The defendant LOT disputes plaintiffs' contention that the fair market value of gold is the proper basis for the liability limitation calculation and suggests that the Court refer to either the current French franc or the SDR, the international monetary standard that has, according to LOT, replaced gold as an international standard of value.
Defendant's position is based primarily on its views of the changing international monetary system. At the time of the Warsaw Convention, according to defendant, gold formed the basis for the international monetary system and was the means through which currencies were converted. Similarly, in 1955, when the Hague Protocol was adopted, and in 1971, when the Guatemala Protocol was adopted, gold continued to play an important function as a common monetary denominator, a function that was given official status by the International *841 Monetary Fund, created by the Bretton Woods Conference in 1944. Because of this role, it made sense at the time that all these treaties were drafted, according to defendant, to specify the liability limitation in terms of a unit of account tied to a specified weight of gold with a certain fineness, since it was easy to convert that unit to determine what the liability limitation was in terms of each carrier's domestic currency. Now, however, defendant argues, gold no longer plays any role in the international monetary system, but is instead merely a commodity permitted to fluctuate without official intervention or concern for its role as a common monetary denominator. As of 1978, defendant contends, the Standard Drawing Right has been substituted for gold as the standard unit of account and common denominator for exchange arrangements. Accordingly, either the SDR or the French franc, rather than gold, is appropriately used as the measure of compliance with the Warsaw Convention's requirements.
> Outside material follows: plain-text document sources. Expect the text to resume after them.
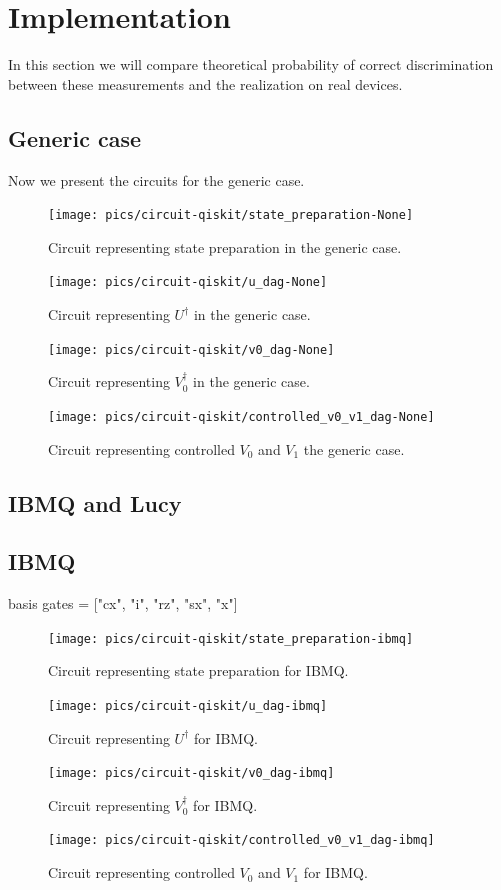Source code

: \documentclass[preprint,12pt, a4paper]{elsarticle}
\newcommand{\1}{{\rm 1\hspace{-0.9mm}l}}
\begin{document}
\section{Implementation}
In this section we will compare theoretical probability of correct 
discrimination between these measurements and the realization on real devices.

\subsection{Generic case}
Now we present the circuits for the generic case.
\begin{figure}[h!]
\centering
\texttt{[image: pics/circuit-qiskit/state\_preparation-None]}
\caption{Circuit representing state preparation in the  generic case.}
\end{figure}
\begin{figure}[h!]
\centering
\texttt{[image: pics/circuit-qiskit/u\_dag-None]}
\caption{Circuit representing $U^\dagger$ in the generic case.}
\end{figure}
\begin{figure}[h!]
\centering
\texttt{[image: pics/circuit-qiskit/v0\_dag-None]}
\caption{Circuit representing $V_0^\dagger$ in the generic case.}
\end{figure}
\begin{figure}[h!]
\centering
\texttt{[image: pics/circuit-qiskit/controlled\_v0\_v1\_dag-None]}
\caption{Circuit representing controlled $V_0$ and $V_1$ the generic case.}
\end{figure}



\subsection{IBMQ and Lucy}

\subsection{IBMQ}
 basis gates = ["cx", "i", "rz", "sx", "x"]
\begin{figure}[h!]
\centering
\texttt{[image: pics/circuit-qiskit/state\_preparation-ibmq]}
\caption{Circuit representing state preparation for IBMQ.}
\end{figure}
\begin{figure}[h!]
\centering
\texttt{[image: pics/circuit-qiskit/u\_dag-ibmq]}
\caption{Circuit representing $U^\dagger$ for IBMQ.}
\end{figure}
\begin{figure}[h!]
\centering
\texttt{[image: pics/circuit-qiskit/v0\_dag-ibmq]}
\caption{Circuit representing $V_0^\dagger$ for IBMQ.}
\end{figure}
\begin{figure}[h!]
\centering
\texttt{[image: pics/circuit-qiskit/controlled\_v0\_v1\_dag-ibmq]}
\caption{Circuit representing controlled $V_0$ and $V_1$ for IBMQ.}
\end{figure}
\end{document}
In terms of the intent of the Convention's drafters, defendant argues that use of the fair market value of gold would contravene one of the primary purposes of the Convention, that of providing a uniform, definite limit of liability for the carriers. See Reed v. Wiser, supra, 555 F.2d at 1079. According to the defendant, in place of a precise, internationally controlled figure for airline liability, agreeable to nations with varying standards of living, would be the uncontrolled variations of an international commodities market.[6]
As further support for the rejection of a standard based upon the fair market value of gold, defendant cites the Legal Committee of the International Civil Aviation Organization, which prepared the draft of the Montreal Protocols that was adopted at the International Conference on Air Law in Montreal in 1975. The Legal Committee adopted a resolution, with which the United States delegate to that committee agreed, specifically stating that, because of the change in the character of the market for gold since adoption of the Warsaw Convention, conversion of the Convention's limitation on liability in terms of Poincaré francs into national currencies other than gold "should not be made on the basis of the price of gold on the free market for that metal."[7] (Summary Report of the ICAO Legal Committee, Doc. 9122, L/C 172, 25/10/74.)
Accordingly, defendant argues that it no longer makes sense to base the liability limitations on the value of gold and that a unit that has some current monetary significanceeither the French france or the SDRshould be substituted.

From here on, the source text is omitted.